Vaughn shook his head. “I’m pretty sure Amy won’t want to pass it on. Ancestral enemy, you know?”

“Right,” I began, and then my phone started ringing along with my laptop and tablet.

“The hell?” Vaughn looked around the room, probably trying to figure out the source of the noise.

“Kid Biohack,” I said.

19 thoughts on “Hackjob: Part 3”

  1. Just caught up again. I bet Kid Biohack is the girl that was talking about him earlier. That’s why she was talking with the roommate, whatever his name is. Anyway, Kid tracked him down in the forums, then tracked him down in real life.

    See, it’s going to be the Block that gives the roommate’s secret away. A guy that deep into conspiracy theories, who spends that much time online, and suddenly he had nothing much to say about The Rocket? There’s suddenly a conspicuous hole in his verbal chatter whenever The Heroes League comes up? He’s hiding something. He knows something.

    1. It came up after jeremey got the block that He CAN talk about the heros leauge and the rocket. Just not stuff he finds out aboutthem from knowing their identities. So he could talk about theroires and gossip as much as he likes but he reveal any info he gets from nick or whoever that he couldn’t get from online.

  2. The business of filming people in a public place is interesting. The take that I saw on this that I found quite credible was, yes, it was OK, but, identifying people, then using that information, was where the privacy implications arose. Arguably, people needed to be informed of their identification, and the purpose for which this was done, as they were the ones responsible for the decisions made about any data on them. In simple terms, they ‘own’ that data.

    With regard to The Thing That Eats, a link back to ‘Faerieland: Part 48’, to explain it, might be useful – I had to use a Google search. Not sure how this would fit with the way you’re tagging characters.

    1. I was quietly hoping that either people would remember or that I could get away with waiting to remind them till later. The meeting at Stapledon is in the near rather than distant future.

  3. My guess about the spybots is that they do not need to keep anywhere near everything. I would have it keep a limited number of video segments in a short term memory. Staring a new segment which might well be in the range of 4 seconds would overwrite the oldest. Speedster activity would trigger a live feed to base and first in last out dump of old frames to base simultaneously. either that or not so brief storage.

    As for Jeremy I suppose he could be fed the line that there “was” a post “somewhere” about “people” (Syndicate L) having a nasty streak of freak blender accidents when trying to identify the League. have you seen the youtube video? Super liaisons in NYC? Saint Louis? And they had to wait after calling in an order for breakfast to go? etc. etc.

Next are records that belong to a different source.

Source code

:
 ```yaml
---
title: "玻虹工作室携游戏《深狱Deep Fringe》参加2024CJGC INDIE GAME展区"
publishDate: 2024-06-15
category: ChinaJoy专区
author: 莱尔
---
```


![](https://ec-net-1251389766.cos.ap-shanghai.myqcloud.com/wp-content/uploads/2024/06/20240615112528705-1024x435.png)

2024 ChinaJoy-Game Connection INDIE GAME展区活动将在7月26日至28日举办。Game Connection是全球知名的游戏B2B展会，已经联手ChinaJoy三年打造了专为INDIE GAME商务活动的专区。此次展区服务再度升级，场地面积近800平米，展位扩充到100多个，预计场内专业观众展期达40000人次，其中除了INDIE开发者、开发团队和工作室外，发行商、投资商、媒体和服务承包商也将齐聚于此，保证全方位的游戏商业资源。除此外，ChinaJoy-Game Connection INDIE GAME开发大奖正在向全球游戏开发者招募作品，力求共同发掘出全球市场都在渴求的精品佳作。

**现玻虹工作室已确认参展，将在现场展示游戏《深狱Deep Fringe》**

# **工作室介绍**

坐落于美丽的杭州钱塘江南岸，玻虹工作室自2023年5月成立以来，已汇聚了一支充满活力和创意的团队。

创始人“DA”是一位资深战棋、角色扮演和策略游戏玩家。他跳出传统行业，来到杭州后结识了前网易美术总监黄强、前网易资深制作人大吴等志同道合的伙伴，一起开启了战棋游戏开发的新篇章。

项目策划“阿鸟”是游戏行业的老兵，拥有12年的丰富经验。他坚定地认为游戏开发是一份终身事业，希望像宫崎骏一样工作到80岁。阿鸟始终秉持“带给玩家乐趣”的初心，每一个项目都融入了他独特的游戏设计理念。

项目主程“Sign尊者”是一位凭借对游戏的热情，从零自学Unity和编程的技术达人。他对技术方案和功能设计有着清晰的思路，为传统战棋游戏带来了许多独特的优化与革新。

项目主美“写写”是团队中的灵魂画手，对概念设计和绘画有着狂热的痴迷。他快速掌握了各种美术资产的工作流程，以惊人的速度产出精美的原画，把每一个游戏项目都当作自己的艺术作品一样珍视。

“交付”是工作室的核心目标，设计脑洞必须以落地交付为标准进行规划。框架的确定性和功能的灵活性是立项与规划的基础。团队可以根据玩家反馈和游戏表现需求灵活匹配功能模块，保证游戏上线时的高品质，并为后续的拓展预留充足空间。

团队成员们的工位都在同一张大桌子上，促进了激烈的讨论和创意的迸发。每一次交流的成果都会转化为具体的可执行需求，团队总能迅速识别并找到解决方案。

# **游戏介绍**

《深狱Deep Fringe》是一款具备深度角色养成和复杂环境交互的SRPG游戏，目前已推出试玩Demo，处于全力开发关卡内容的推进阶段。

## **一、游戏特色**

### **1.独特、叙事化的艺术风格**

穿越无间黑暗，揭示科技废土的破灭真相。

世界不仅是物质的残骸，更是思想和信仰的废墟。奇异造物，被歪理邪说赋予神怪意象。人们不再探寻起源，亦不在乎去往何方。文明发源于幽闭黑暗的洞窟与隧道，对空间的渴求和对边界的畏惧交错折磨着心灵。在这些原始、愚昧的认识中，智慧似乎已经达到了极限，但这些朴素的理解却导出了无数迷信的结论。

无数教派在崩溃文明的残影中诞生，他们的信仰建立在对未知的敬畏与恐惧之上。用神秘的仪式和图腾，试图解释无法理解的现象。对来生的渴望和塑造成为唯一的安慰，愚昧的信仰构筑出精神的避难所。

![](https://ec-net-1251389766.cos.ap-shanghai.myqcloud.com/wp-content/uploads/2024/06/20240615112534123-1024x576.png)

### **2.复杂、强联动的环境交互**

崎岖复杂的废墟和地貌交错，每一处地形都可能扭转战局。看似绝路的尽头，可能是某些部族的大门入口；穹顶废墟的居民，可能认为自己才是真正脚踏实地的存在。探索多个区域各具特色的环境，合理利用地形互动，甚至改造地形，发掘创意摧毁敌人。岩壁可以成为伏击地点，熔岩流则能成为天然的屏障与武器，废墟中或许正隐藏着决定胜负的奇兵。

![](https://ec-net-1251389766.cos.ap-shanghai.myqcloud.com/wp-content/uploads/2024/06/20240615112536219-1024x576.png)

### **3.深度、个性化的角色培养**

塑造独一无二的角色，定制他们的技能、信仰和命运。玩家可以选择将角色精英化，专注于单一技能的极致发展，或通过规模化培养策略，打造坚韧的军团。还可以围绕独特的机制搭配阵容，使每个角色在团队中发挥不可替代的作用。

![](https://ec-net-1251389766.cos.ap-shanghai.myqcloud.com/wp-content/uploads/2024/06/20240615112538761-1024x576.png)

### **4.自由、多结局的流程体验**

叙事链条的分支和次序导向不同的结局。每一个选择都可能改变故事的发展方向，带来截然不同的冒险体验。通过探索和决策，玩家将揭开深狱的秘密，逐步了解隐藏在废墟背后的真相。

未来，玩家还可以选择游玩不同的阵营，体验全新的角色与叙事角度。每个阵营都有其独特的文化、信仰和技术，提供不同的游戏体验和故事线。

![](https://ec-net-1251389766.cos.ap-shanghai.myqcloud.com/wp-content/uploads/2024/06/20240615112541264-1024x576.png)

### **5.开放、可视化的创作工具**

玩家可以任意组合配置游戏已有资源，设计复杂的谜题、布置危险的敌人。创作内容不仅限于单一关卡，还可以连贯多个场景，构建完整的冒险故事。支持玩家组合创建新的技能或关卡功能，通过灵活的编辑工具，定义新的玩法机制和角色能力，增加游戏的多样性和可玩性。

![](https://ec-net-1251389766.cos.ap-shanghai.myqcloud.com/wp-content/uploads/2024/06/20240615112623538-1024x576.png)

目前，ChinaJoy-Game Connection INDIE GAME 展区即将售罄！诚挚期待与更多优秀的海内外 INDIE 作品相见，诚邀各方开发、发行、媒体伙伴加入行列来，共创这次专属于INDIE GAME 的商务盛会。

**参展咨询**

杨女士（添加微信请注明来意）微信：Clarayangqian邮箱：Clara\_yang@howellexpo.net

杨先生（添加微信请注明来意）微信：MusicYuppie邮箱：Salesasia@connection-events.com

    pure speculation based on publicly available information should probably still work. Also Hal would probably not mind running a disinformation campaign too much.

  4. Good story-building chapter and a solid hook!

    One thing that twanged my attention when reading. Verb mismatch.

    “She and Camille were going to be attending a party with a group of other girls from their dorm tonight.”

    The narration is past tense. ‘tonight’ should probably be ‘that night’ since it’s not quoted speech in the story – I quoted it in the response.

    Also, I’m not entirely certain you considered that Haley and presumably the other girls are all under age for drinking. While we all know that under age drinking happens in college, you normally write solidly in young adult mode, and I’m not sure you want that image in the story. I cannot remember any other underage drinking being mentioned.

      1. If that was directed to me, l am writing nothing original at the moment. I’m currently a novice OTR truck driver, driving 500-600 miles per day.

        I am slowly working through several half-finished projects before I start anything new. There is a fan fiction fic I am writing over at sufficient velocity, then there is the patent which is a slow and tedious project. Then there is editing my original fiction works and publishing them.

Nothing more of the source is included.